++++ Information given ++++

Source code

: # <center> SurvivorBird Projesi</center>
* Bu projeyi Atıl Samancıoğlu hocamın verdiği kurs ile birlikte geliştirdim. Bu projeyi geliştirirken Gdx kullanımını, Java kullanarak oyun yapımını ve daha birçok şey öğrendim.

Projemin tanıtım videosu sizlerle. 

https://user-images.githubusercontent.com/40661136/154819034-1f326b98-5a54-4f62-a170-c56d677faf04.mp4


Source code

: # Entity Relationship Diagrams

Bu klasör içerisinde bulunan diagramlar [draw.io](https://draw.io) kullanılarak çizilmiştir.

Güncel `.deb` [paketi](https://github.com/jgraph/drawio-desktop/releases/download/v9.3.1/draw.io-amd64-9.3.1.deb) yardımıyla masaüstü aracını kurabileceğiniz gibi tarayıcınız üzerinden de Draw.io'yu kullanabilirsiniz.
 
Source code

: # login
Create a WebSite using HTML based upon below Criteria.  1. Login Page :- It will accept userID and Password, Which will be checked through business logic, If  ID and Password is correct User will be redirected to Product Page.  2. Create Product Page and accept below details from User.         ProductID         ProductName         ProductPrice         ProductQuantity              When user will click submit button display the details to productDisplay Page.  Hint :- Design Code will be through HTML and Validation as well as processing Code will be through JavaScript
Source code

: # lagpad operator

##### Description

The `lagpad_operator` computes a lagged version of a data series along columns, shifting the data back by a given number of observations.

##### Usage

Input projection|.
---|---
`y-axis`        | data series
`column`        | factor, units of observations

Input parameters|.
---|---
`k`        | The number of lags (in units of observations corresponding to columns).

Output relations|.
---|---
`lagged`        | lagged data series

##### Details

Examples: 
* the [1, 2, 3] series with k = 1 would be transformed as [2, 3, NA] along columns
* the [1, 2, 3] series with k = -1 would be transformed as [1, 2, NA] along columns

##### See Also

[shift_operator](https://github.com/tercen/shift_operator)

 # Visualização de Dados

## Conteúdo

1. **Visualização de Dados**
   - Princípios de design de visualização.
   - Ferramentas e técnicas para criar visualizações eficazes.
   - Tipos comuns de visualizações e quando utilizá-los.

++++

A word-for-word copy of the data is the expected answer.

Task answer:
Source code

: # <center> SurvivorBird Projesi</center>
* Bu projeyi Atıl Samancıoğlu hocamın verdiği kurs ile birlikte geliştirdim. Bu projeyi geliştirirken Gdx kullanımını, Java kullanarak oyun yapımını ve daha birçok şey öğrendim.

Projemin tanıtım videosu sizlerle. 

https://user-images.githubusercontent.com/40661136/154819034-1f326b98-5a54-4f62-a170-c56d677faf04.mp4


Source code

: # Entity Relationship Diagrams

Bu klasör içerisinde bulunan diagramlar [draw.io](https://draw.io) kullanılarak çizilmiştir.

Güncel `.deb` [paketi](https://github.com/jgraph/drawio-desktop/releases/download/v9.3.1/draw.io-amd64-9.3.1.deb) yardımıyla masaüstü aracını kurabileceğiniz gibi tarayıcınız üzerinden de Draw.io'yu kullanabilirsiniz.
 
Source code

: # login
Create a WebSite using HTML based upon below Criteria.  1. Login Page :- It will accept userID and Password, Which will be checked through business logic, If  ID and Password is correct User will be redirected to Product Page.  2. Create Product Page and accept below details from User.         ProductID         ProductName         ProductPrice         ProductQuantity              When user will click submit button display the details to productDisplay Page.  Hint :- Design Code will be through HTML and Validation as well as processing Code will be through JavaScript
Source code

: # lagpad operator

##### Description

The `lagpad_operator` computes a lagged version of a data series along columns, shifting the data back by a given number of observations.

##### Usage

Input projection|.
---|---
`y-axis`        | data series
`column`        | factor, units of observations

Input parameters|.
---|---
`k`        | The number of lags (in units of observations corresponding to columns).

Output relations|.
---|---
`lagged`        | lagged data series

##### Details

Examples: 
* the [1, 2, 3] series with k = 1 would be transformed as [2, 3, NA] along columns
* the [1, 2, 3] series with k = -1 would be transformed as [1, 2, NA] along columns

##### See Also

[shift_operator](https://github.com/tercen/shift_operator)

 # Visualização de Dados

## Conteúdo

1. **Visualização de Dados**
   - Princípios de design de visualização.
   - Ferramentas e técnicas para criar visualizações eficazes.
   - Tipos comuns de visualizações e quando utilizá-los.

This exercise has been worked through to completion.